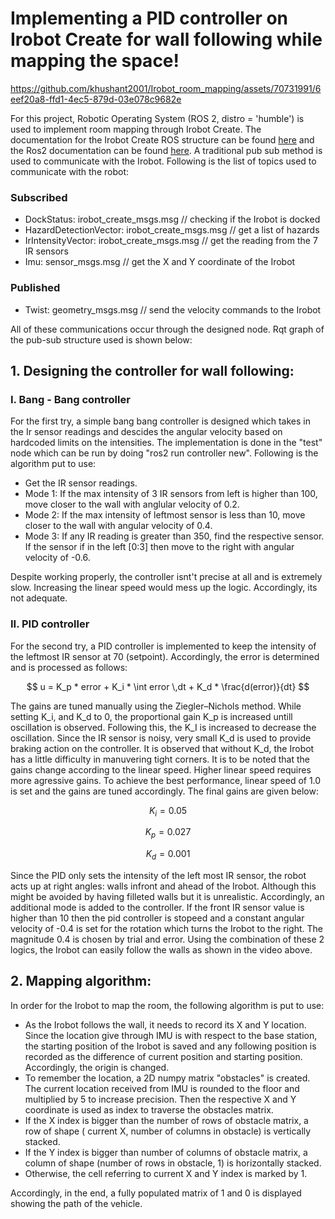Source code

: # Implementing a PID controller on Irobot Create for wall following while mapping the space!

https://github.com/khushant2001/Irobot_room_mapping/assets/70731991/6eef20a8-ffd1-4ec5-879d-03e078c9682e

For this project, Robotic Operating System (ROS 2, distro = 'humble') is used to implement room mapping through Irobot Create. The documentation for the Irobot Create ROS structure can be found [here](https://iroboteducation.github.io/create3_docs/) and the Ros2 documentation can be found [here](https://docs.ros.org/en/humble/index.html). A traditional pub sub method is used to communicate with the Irobot. Following is the list of topics used to communicate with the robot:

### Subscribed

- DockStatus: irobot_create_msgs.msg // checking if the Irobot is docked
- HazardDetectionVector: irobot_create_msgs.msg // get a list of hazards 
- IrIntensityVector: irobot_create_msgs.msg // get the reading from the 7 IR sensors
- Imu: sensor_msgs.msg // get the X and Y coordinate of the Irobot

### Published

- Twist: geometry_msgs.msg // send the velocity commands to the Irobot

All of these communications occur through the designed node. Rqt graph of the pub-sub structure used is shown below: 

## 1. Designing the controller for wall following:

### I. Bang - Bang controller

For the first try, a simple bang bang controller is designed which takes in the Ir sensor readings and descides the angular velocity based on hardcoded limits on the intensities. The implementation is done in the "test" node which can be run by doing "ros2 run controller new". Following is the algorithm put to use:

- Get the IR sensor readings.
- Mode 1: If the max intensity of 3 IR sensors from left is higher than 100, move closer to the wall with anglular velocity of 0.2.
- Mode 2: If the max intensity of leftmost sensor is less than 10, move closer to the wall with angular velocity of 0.4.
- Mode 3: If any IR reading is greater than 350, find the respective sensor. If the sensor if in the left [0:3] then move to the right with angular velocity of -0.6.

Despite working properly, the controller isnt't precise at all and is extremely slow. Increasing the linear speed would mess up the logic. Accordingly, its not adequate. 

### II. PID controller

For the second try, a PID controller is implemented to keep the intensity of the leftmost IR sensor at 70 (setpoint). Accordingly, the error is determined and is processed as follows: 

$$ 
u = K_p * error + K_i * \int error \,dt + K_d * \frac{d(error)}{dt}
$$

The gains are tuned manually using the Ziegler–Nichols method. While setting K_i, and K_d to 0, the proportional gain K_p is increased untill oscillation is observed. Following this, the K_I is increased to decrease the oscillation. Since the IR sensor is noisy, very small K_d is used to provide braking action on the controller. It is observed that without K_d, the Irobot has a little difficulty in manuvering tight corners. It is to be noted that the gains change according to the linear speed. Higher linear speed requires more agressive gains. To achieve the best performance, linear speed of 1.0 is set and the gains are tuned accordingly. The final gains are given below: 

$$
K_i = 0.05
$$

$$
K_p = 0.027
$$

$$
K_d = 0.001
$$

Since the PID only sets the intensity of the left most IR sensor, the robot acts up at right angles: walls infront and ahead of the Irobot. Although this might be avoided by having filleted walls but it is unrealistic. Accordingly, an additional mode is added to the controller. If the front IR sensor value is higher than 10 then the pid controller is stopeed and a constant angular velocity of -0.4 is set for the rotation which turns the Irobot to the right. The magnitude 0.4 is chosen by trial and error. Using the combination of these 2 logics, the Irobot can easily follow the walls as shown in the video above. 

## 2. Mapping algorithm:

In order for the Irobot to map the room, the following algorithm is put to use:

- As the Irobot follows the wall, it needs to record its X and Y location. Since the location give through IMU is with respect to the base station, the starting position of the Irobot is saved and any following position is recorded as the difference of current position and starting position. Accordingly, the origin is changed.
- To remember the location, a 2D numpy matrix "obstacles" is created. The current location received from IMU is rounded to the floor and multiplied by 5 to increase precision. Then the respective X and Y coordinate is used as index to traverse the obstacles matrix.
- If the X index is bigger than the number of rows of obstacle matrix, a row of shape ( current X, number of columns in obstacle) is vertically stacked.
- If the Y index is bigger than number of columns of obstacle matrix, a column of shape (number of rows in obstacle, 1) is horizontally stacked.
- Otherwise, the cell referring to current X and Y index is marked by 1.

Accordingly, in the end, a fully populated matrix of 1 and 0 is displayed showing the path of the vehicle.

◆ ◆ ◆ ◆ ◆

Task brief
Set down every record once more, word for word, without pictures.

Reply
Source code

: # Implementing a PID controller on Irobot Create for wall following while mapping the space!

https://github.com/khushant2001/Irobot_room_mapping/assets/70731991/6eef20a8-ffd1-4ec5-879d-03e078c9682e

For this project, Robotic Operating System (ROS 2, distro = 'humble') is used to implement room mapping through Irobot Create. The documentation for the Irobot Create ROS structure can be found [here](https://iroboteducation.github.io/create3_docs/) and the Ros2 documentation can be found [here](https://docs.ros.org/en/humble/index.html). A traditional pub sub method is used to communicate with the Irobot. Following is the list of topics used to communicate with the robot:

### Subscribed

- DockStatus: irobot_create_msgs.msg // checking if the Irobot is docked
- HazardDetectionVector: irobot_create_msgs.msg // get a list of hazards 
- IrIntensityVector: irobot_create_msgs.msg // get the reading from the 7 IR sensors
- Imu: sensor_msgs.msg // get the X and Y coordinate of the Irobot

### Published

- Twist: geometry_msgs.msg // send the velocity commands to the Irobot

All of these communications occur through the designed node. Rqt graph of the pub-sub structure used is shown below: 

## 1. Designing the controller for wall following:

### I. Bang - Bang controller

For the first try, a simple bang bang controller is designed which takes in the Ir sensor readings and descides the angular velocity based on hardcoded limits on the intensities. The implementation is done in the "test" node which can be run by doing "ros2 run controller new". Following is the algorithm put to use:

- Get the IR sensor readings.
- Mode 1: If the max intensity of 3 IR sensors from left is higher than 100, move closer to the wall with anglular velocity of 0.2.
- Mode 2: If the max intensity of leftmost sensor is less than 10, move closer to the wall with angular velocity of 0.4.
- Mode 3: If any IR reading is greater than 350, find the respective sensor. If the sensor if in the left [0:3] then move to the right with angular velocity of -0.6.

Despite working properly, the controller isnt't precise at all and is extremely slow. Increasing the linear speed would mess up the logic. Accordingly, its not adequate. 

### II. PID controller

For the second try, a PID controller is implemented to keep the intensity of the leftmost IR sensor at 70 (setpoint). Accordingly, the error is determined and is processed as follows: 

$$ 
u = K_p * error + K_i * \int error \,dt + K_d * \frac{d(error)}{dt}
$$

The gains are tuned manually using the Ziegler–Nichols method. While setting K_i, and K_d to 0, the proportional gain K_p is increased untill oscillation is observed. Following this, the K_I is increased to decrease the oscillation. Since the IR sensor is noisy, very small K_d is used to provide braking action on the controller. It is observed that without K_d, the Irobot has a little difficulty in manuvering tight corners. It is to be noted that the gains change according to the linear speed. Higher linear speed requires more agressive gains. To achieve the best performance, linear speed of 1.0 is set and the gains are tuned accordingly. The final gains are given below: 

$$
K_i = 0.05
$$

$$
K_p = 0.027
$$

$$
K_d = 0.001
$$

Since the PID only sets the intensity of the left most IR sensor, the robot acts up at right angles: walls infront and ahead of the Irobot. Although this might be avoided by having filleted walls but it is unrealistic. Accordingly, an additional mode is added to the controller. If the front IR sensor value is higher than 10 then the pid controller is stopeed and a constant angular velocity of -0.4 is set for the rotation which turns the Irobot to the right. The magnitude 0.4 is chosen by trial and error. Using the combination of these 2 logics, the Irobot can easily follow the walls as shown in the video above. 

## 2. Mapping algorithm:

In order for the Irobot to map the room, the following algorithm is put to use:

- As the Irobot follows the wall, it needs to record its X and Y location. Since the location give through IMU is with respect to the base station, the starting position of the Irobot is saved and any following position is recorded as the difference of current position and starting position. Accordingly, the origin is changed.
- To remember the location, a 2D numpy matrix "obstacles" is created. The current location received from IMU is rounded to the floor and multiplied by 5 to increase precision. Then the respective X and Y coordinate is used as index to traverse the obstacles matrix.
- If the X index is bigger than the number of rows of obstacle matrix, a row of shape ( current X, number of columns in obstacle) is vertically stacked.
- If the Y index is bigger than number of columns of obstacle matrix, a column of shape (number of rows in obstacle, 1) is horizontally stacked.
- Otherwise, the cell referring to current X and Y index is marked by 1.

Accordingly, in the end, a fully populated matrix of 1 and 0 is displayed showing the path of the vehicle.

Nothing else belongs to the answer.